Forum Moderators: phranque
Normally you would use a [F] to send a 403 - Forbidden or a [G] for gone to the Bot. However i think it is more natural to send a 404 error.
But afaik there is no flag to raise that error. Thus I'll try it this way by redirecting the request to an non existant page.
RewriteCond %{REQUEST_URI} __s(_p[0-9]+)?\.html$
RewriteCond %{HTTP_USER_AGENT} msnbot
RewriteRule ^.*$ /nowhere.html
I do not feel very comfortable with that.

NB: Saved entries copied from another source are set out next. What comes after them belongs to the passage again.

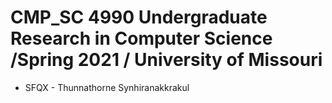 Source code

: # CMP_SC 4990 Undergraduate Research in Computer Science /Spring 2021 / University of Missouri 
- SFQX - Thunnathorne Synhiranakkrakul

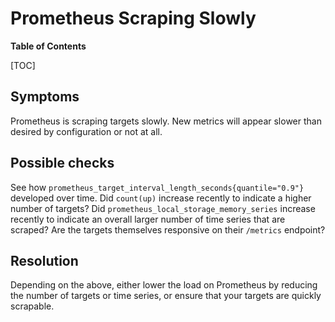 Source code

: # Prometheus Scraping Slowly

**Table of Contents**

[TOC]

## Symptoms

Prometheus is scraping targets slowly. New metrics will appear slower than
desired by configuration or not at all.

## Possible checks

See how `prometheus_target_interval_length_seconds{quantile="0.9"}` developed
over time. Did `count(up)` increase recently to indicate a higher number of
targets? Did `prometheus_local_storage_memory_series` increase recently to
indicate an overall larger number of time series that are scraped? Are the
targets themselves responsive on their `/metrics` endpoint?

## Resolution

Depending on the above, either lower the load on Prometheus by reducing the
number of targets or time series, or ensure that your targets are quickly
scrapable.
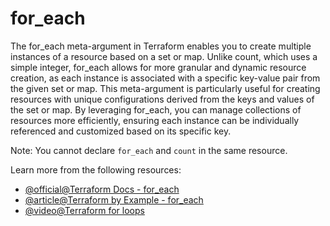 # for_each

The for_each meta-argument in Terraform enables you to create multiple instances of a resource based on a set or map. Unlike count, which uses a simple integer, for_each allows for more granular and dynamic resource creation, as each instance is associated with a specific key-value pair from the given set or map. This meta-argument is particularly useful for creating resources with unique configurations derived from the keys and values of the set or map. By leveraging for_each, you can manage collections of resources more efficiently, ensuring each instance can be individually referenced and customized based on its specific key.

Note: You cannot declare `for_each` and `count` in the same resource.

Learn more from the following resources:

- [@official@Terraform Docs - for_each](https://developer.hashicorp.com/terraform/language/meta-arguments/for_each)
- [@article@Terraform by Example - for_each](https://www.terraformbyexample.com/for_each)
- [@video@Terraform for loops](https://www.youtube.com/watch?v=4qO7WK6D3cA)
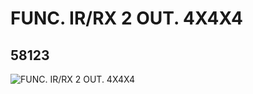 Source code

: # FUNC. IR/RX 2 OUT. 4X4X4
## 58123
![FUNC. IR/RX 2 OUT. 4X4X4](https://lc-www-live-s.legocdn.com/media/bricks/5/2/4506085.jpg) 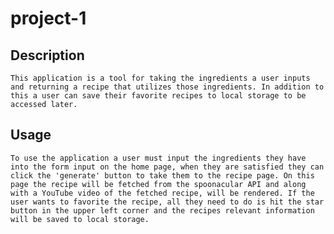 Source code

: # project-1

## Description
    This application is a tool for taking the ingredients a user inputs and returning a recipe that utilizes those ingredients. In addition to this a user can save their favorite recipes to local storage to be accessed later.

## Usage
    To use the application a user must input the ingredients they have into the form input on the home page, when they are satisfied they can click the 'generate' button to take them to the recipe page. On this page the recipe will be fetched from the spoonacular API and along with a YouTube video of the fetched recipe, will be rendered. If the user wants to favorite the recipe, all they need to do is hit the star button in the upper left corner and the recipes relevant information will be saved to local storage. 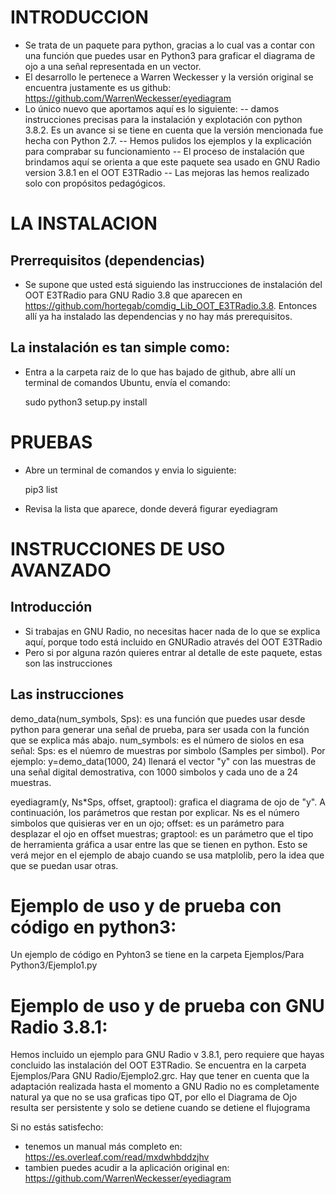 # INTRODUCCION
- Se trata de un paquete para python, gracias a lo cual vas a contar con una función que puedes usar en Python3 para graficar el diagrama de ojo a una señal representada en un vector.
- El desarrollo le pertenece a Warren Weckesser y la versión original se encuentra justamente es us github: https://github.com/WarrenWeckesser/eyediagram
- Lo único nuevo que aportamos aquí es lo siguiente:
  -- damos instrucciones precisas para la instalación y explotación con python 3.8.2. Es un avance si se tiene en cuenta que la versión mencionada fue hecha con Python 2.7.
  -- Hemos pulidos los ejemplos y la explicación para comprabar su funcionamiento
  -- El proceso de instalación que brindamos aquí se orienta a que este paquete sea usado en GNU Radio version 3.8.1 en el OOT E3TRadio
  -- Las mejoras las hemos realizado solo con propósitos pedagógicos.

# LA INSTALACION
## Prerrequisitos (dependencias)
- Se supone que usted está siguiendo las instrucciones de instalación del OOT E3TRadio para GNU Radio 3.8 que aparecen en https://github.com/hortegab/comdig_Lib_OOT_E3TRadio.3.8. Entonces allí ya ha instalado las dependencias y no hay más prerequisitos.

## La instalación es tan simple como:
- Entra a la carpeta raiz de lo que has bajado de github, abre allí un terminal de comandos Ubuntu, envía el comando:

  sudo python3 setup.py install

# PRUEBAS
- Abre un terminal de comandos y envia lo siguiente:

  pip3 list
- Revisa la lista que aparece, donde deverá figurar eyediagram


# INSTRUCCIONES DE USO AVANZADO
## Introducción
- Si trabajas en GNU Radio, no necesitas hacer nada de lo que se explica aquí, porque todo está incluido en GNURadio através del OOT E3TRadio
- Pero si por alguna razón quieres entrar al detalle de este paquete, estas son las instrucciones

## Las instrucciones

demo_data(num_symbols, Sps): es una función que puedes usar desde python para generar una señal de prueba, para ser usada con la función que se explica más abajo. num_symbols: es el número de siolos en esa señal: Sps: es el núemro de muestras por simbolo (Samples per simbol). Por ejemplo: y=demo_data(1000, 24) llenará el vector "y" con las muestras de una señal digital demostrativa, con 1000 simbolos y cada uno de a 24 muestras.

eyediagram(y, Ns*Sps, offset, graptool): grafica el diagrama de ojo de "y". A continuación, los parámetros que restan por explicar. Ns es el número simbolos que quisieras ver en un ojo;  offset: es un parámetro para desplazar el ojo en offset muestras; graptool: es un parámetro que el tipo de herramienta gráfica a usar entre las que se tienen en python. Esto se verá mejor en el ejemplo de abajo cuando se usa matplolib, pero la idea que que se puedan usar otras.

# Ejemplo de uso y de prueba con código en python3:
Un ejemplo de código en Pyhton3 se tiene en la carpeta Ejemplos/Para Python3/Ejemplo1.py

# Ejemplo de uso y de prueba con GNU Radio 3.8.1:
Hemos incluido un ejemplo para GNU Radio v 3.8.1, pero requiere que hayas concluido las instalación del OOT E3TRadio. Se encuentra en la carpeta Ejemplos/Para GNU Radio/Ejemplo2.grc. Hay que tener en cuenta que la adaptación realizada hasta el momento a GNU Radio no es completamente natural ya que no se usa graficas tipo QT, por ello el Diagrama de Ojo resulta ser persistente y solo se detiene cuando se detiene el flujograma

Si no estás satisfecho:
- tenemos un manual más completo en: https://es.overleaf.com/read/mxdwhbddzjhv
- tambien puedes acudir a la aplicación original en: https://github.com/WarrenWeckesser/eyediagram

I think the bot will receive a 302 first and after that it will receive a 404.
What can I do?
RewriteCond %{HTTP_USER_AGENT} msnbot/
RewriteRule __s(_p[0-9]+)?\.html$ /nowhere.html [L]
This code will not result in a 302 redirect response, because it does not do an external redirect, it does an internal rewrite. As such, it will return a 404 only, and is 'safe' as far as the server response code is concerned.

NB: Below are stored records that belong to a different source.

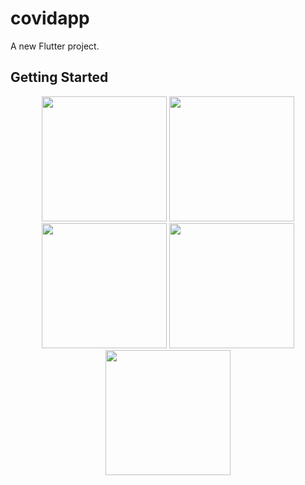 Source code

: # covidapp

A new Flutter project.

## Getting Started

<p align="center">
  <img src="https://github.com/user-attachments/assets/8a1dcc9c-97db-46d1-8b16-8df002baf783" width="200" />
  <img src="https://github.com/user-attachments/assets/841f3a28-aa53-4a7c-9f8f-5ab143621cfd" width="200" />
  <img src="https://github.com/user-attachments/assets/89c8eb2c-d684-453e-a6dd-2e7c5fb01b94" width="200" />
  <img src="https://github.com/user-attachments/assets/4ccfce47-37e3-46e3-bd5c-7792710e4bc5" width="200" />
  <img src="https://github.com/user-attachments/assets/fab0a8ed-5a35-4073-bc4b-5161e2ea8dca" width="200" />
</p>
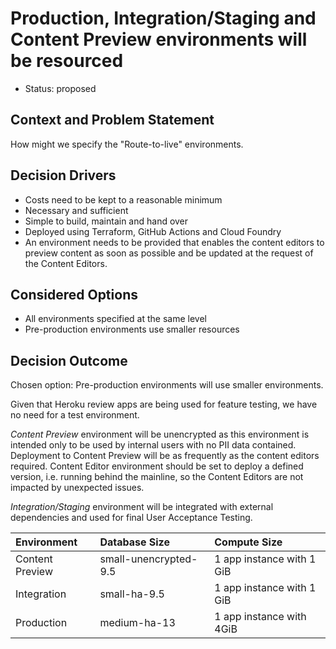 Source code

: # Production, Integration/Staging and Content Preview environments will be resourced

* Status: proposed

## Context and Problem Statement

How might we specify the "Route-to-live" environments.

## Decision Drivers <!-- optional -->

* Costs need to be kept to a reasonable minimum
* Necessary and sufficient
* Simple to build, maintain and hand over
* Deployed using Terraform, GitHub Actions and Cloud Foundry
* An environment needs to be provided that enables the content editors to preview content as soon as possible and be updated at the request of the Content Editors.

## Considered Options

* All environments specified at the same level
* Pre-production environments use smaller resources

## Decision Outcome

Chosen option: Pre-production environments will use smaller environments.

Given that Heroku review apps are being used for feature testing, we have no need for a test environment.

*Content Preview* environment will be unencrypted as this environment is intended only to be used by internal users with no PII data contained. Deployment to Content Preview will be as frequently as the content editors required. Content Editor environment should be set to deploy a defined version, i.e. running behind the mainline, so the Content Editors are not impacted by unexpected issues.

*Integration/Staging* environment will be integrated with external dependencies and used for final User Acceptance Testing.

| Environment    | Database Size         | Compute Size              |
|:---------------|:----------------------|:--------------------------|
|Content Preview | small-unencrypted-9.5 | 1 app instance with 1 GiB |
|Integration     | small-ha-9.5          | 1 app instance with 1 GiB |
|Production      | medium-ha-13          | 1 app instance with 4GiB  |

However, I would suggest you make it a goal to re-arrange your page URLs as soon as possible so that you can use robots.txt to exclude msbot -- for two reasons: First, who knows what msnbot will think about your site's quality when you return so many 404s. Second, anything more than a very small number of 'expected' 404s makes your server error log and stats hard to process or almost useless.
Jim
thanks a lot for your help. Those pages mentioned are in fact internal redirects to one php file which look like this:
RewriteRule ^(.+)__s.html$ /query.php?string=$1 [L]
RewriteRule ^(.+)__s_p([0-9]+).html$ /query.php?string=$1&intPageNum=$2 [L]

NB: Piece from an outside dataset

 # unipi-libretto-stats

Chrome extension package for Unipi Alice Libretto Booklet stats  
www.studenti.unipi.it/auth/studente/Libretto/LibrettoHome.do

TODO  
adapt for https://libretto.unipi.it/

Regarding your suggestion: Would it make sense to change those redirects to
RewriteRule ^(.+)__s.html$ /query.php?string=$1 [R=301,L]
[...]
After that 'query.php' will be loaded and can be excluded via robots.txt.
Does this work?
So, I can't recommend that at all.
The kind of re-architecting I'm talking about is to rename your static URLs to something like
/products/category/product.html or /products/category-product.html. This in contrast to /images/category/product.gif or /images/category-product.gif. In other words, name the static pages in ways that allow for easy control of robots, convenient cache-control header settings by directory name, etc.
It's hard to give good examples, since I'm not intimately familiar with your site, but the idea is that a well-laid-out hierarchical system makes it easy to implement robots and cache control, while still making sense to you and your visitors, and while keeping the URLs relatively short, ie. "/prods/widgets/blue-widget.html"
Jim
In this case I really want to remove those URLs. I want my site to leave a smaller footprint in search engines. With the pages I'm going to remove now, my site produces a lot of redunant content. I think these pages are one cause why my site doesn't rank good in MSN and Yahoo.
Restructuring my site in that directory manner is a great idea. I think, I'll do that.